Source texts of formatted documents
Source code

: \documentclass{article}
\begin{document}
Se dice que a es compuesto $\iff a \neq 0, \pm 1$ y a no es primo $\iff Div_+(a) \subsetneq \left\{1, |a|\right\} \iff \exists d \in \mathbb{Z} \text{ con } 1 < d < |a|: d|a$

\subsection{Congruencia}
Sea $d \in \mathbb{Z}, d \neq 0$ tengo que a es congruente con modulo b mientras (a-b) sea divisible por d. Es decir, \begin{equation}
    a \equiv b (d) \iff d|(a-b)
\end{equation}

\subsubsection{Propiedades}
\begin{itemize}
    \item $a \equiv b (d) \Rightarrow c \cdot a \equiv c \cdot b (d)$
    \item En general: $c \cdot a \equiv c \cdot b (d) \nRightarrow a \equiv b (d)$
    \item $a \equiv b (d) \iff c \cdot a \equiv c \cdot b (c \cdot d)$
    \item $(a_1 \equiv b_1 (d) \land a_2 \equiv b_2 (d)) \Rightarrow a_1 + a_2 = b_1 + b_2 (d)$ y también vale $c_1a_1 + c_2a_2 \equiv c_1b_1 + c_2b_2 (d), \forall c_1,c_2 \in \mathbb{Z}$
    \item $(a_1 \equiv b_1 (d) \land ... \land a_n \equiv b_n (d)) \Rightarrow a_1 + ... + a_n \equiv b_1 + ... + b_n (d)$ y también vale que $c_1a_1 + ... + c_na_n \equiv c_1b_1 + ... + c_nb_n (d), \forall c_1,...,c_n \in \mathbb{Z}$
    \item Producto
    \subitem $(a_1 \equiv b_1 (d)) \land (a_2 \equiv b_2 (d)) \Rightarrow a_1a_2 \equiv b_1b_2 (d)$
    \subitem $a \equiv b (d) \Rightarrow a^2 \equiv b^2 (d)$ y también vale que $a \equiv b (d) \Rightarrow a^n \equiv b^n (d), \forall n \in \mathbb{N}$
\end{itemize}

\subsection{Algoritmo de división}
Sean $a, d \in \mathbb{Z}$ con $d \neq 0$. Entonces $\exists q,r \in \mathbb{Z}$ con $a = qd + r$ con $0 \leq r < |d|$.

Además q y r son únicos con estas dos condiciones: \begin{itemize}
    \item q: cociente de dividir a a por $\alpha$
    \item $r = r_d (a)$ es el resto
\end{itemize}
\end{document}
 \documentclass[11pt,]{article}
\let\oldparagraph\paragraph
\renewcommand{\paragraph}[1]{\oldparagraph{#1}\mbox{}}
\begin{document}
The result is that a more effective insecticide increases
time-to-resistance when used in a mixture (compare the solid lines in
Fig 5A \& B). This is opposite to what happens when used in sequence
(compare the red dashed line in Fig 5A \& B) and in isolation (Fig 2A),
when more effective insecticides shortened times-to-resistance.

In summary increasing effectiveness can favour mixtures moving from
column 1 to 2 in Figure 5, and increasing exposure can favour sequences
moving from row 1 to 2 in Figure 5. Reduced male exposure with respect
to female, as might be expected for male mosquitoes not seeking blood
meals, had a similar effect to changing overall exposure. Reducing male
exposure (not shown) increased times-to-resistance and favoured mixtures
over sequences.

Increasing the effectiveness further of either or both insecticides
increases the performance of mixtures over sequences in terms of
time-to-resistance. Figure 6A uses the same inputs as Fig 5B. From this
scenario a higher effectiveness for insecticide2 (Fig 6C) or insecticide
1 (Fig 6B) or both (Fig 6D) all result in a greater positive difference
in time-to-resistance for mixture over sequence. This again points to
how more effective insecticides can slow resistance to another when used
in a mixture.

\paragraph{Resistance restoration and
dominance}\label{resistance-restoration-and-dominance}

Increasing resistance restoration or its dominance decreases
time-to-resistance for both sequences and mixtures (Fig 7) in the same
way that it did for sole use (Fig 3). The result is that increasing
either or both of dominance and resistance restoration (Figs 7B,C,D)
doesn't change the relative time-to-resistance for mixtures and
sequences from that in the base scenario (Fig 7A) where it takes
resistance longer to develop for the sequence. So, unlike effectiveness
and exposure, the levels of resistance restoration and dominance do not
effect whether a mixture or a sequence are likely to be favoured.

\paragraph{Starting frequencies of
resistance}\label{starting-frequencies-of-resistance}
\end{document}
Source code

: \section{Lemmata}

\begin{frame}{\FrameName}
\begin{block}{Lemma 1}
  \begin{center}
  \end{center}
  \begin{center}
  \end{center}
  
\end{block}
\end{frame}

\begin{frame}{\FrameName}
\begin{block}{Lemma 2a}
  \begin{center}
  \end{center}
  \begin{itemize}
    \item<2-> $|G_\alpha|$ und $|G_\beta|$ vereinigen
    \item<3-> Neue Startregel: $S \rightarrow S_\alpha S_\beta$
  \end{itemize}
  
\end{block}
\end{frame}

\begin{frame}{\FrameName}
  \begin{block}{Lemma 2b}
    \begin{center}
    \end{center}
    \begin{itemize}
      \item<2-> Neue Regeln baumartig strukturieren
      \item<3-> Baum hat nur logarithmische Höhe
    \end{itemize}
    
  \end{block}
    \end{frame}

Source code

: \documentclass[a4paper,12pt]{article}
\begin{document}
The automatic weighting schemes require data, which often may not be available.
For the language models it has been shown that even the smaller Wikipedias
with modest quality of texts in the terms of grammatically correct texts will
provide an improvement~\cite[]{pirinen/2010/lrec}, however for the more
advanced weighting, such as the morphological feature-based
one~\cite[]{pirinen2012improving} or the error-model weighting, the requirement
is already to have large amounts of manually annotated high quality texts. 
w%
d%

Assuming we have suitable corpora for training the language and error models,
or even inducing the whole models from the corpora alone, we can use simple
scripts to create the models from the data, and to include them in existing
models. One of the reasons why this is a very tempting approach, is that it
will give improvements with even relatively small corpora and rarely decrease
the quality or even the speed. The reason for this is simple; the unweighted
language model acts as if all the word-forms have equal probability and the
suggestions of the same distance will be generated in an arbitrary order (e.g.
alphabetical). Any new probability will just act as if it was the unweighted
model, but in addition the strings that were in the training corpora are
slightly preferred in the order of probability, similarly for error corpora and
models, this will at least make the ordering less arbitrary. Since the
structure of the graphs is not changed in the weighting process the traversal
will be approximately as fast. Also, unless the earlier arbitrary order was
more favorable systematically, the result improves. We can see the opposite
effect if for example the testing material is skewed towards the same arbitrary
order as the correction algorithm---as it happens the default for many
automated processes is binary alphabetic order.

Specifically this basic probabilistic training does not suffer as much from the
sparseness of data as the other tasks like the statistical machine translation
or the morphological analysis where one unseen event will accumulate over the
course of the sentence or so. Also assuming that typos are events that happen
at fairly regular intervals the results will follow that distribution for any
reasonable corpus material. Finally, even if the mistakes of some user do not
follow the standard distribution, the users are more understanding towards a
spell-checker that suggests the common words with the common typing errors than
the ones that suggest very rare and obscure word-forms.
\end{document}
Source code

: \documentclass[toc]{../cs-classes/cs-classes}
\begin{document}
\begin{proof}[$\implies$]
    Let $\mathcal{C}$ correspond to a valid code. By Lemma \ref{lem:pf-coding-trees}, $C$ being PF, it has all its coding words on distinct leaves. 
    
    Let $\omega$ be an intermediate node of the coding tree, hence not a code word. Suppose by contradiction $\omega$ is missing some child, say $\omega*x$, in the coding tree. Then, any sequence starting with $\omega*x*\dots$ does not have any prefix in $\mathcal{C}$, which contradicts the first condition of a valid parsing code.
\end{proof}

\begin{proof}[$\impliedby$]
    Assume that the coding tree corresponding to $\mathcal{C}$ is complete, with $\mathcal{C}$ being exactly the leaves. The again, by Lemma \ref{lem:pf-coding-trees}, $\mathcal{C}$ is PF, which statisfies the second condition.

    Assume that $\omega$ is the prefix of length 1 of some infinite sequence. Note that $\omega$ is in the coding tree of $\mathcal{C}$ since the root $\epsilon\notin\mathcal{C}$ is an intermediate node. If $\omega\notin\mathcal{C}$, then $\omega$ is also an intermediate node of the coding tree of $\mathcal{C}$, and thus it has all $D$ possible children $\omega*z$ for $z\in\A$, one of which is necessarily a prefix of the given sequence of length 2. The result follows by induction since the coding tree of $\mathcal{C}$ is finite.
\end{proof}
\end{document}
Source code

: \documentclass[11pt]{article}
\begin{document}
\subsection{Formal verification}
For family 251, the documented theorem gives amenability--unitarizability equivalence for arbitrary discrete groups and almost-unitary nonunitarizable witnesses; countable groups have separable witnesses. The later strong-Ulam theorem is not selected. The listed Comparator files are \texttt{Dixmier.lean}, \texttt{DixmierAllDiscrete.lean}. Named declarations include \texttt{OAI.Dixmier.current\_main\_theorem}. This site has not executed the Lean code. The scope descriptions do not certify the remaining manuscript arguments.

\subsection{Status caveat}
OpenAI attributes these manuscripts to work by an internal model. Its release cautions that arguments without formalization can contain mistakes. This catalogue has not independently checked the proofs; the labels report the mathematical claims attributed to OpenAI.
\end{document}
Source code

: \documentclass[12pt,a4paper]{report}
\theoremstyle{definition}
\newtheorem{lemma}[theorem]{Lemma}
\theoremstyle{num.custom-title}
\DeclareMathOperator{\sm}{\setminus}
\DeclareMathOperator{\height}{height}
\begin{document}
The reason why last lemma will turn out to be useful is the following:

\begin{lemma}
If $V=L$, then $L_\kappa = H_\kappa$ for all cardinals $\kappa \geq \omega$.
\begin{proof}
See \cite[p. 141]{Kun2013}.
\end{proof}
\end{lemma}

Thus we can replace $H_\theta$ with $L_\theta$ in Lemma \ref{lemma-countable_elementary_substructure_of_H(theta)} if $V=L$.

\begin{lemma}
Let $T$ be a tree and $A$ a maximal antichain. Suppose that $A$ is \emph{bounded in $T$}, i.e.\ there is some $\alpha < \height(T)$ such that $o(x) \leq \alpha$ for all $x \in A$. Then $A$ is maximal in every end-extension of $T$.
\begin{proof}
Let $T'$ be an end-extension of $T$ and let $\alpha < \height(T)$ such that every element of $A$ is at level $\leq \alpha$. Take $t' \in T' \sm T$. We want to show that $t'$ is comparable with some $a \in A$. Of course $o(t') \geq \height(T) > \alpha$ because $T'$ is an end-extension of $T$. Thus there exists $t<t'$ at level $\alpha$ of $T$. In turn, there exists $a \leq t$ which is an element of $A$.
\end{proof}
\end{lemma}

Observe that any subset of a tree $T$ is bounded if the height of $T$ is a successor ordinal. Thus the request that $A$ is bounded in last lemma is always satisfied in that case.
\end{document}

--- WORK INSTRUCTIONS ---
Going back over the entries above, copy word for word every line from the one that has "more favorable systematically, the" on through the one that has "automated processes is".

--- EXERCISE OUTPUT ---
more favorable systematically, the result improves. We can see the opposite
effect if for example the testing material is skewed towards the same arbitrary
order as the correction algorithm---as it happens the default for many
automated processes is binary alphabetic order.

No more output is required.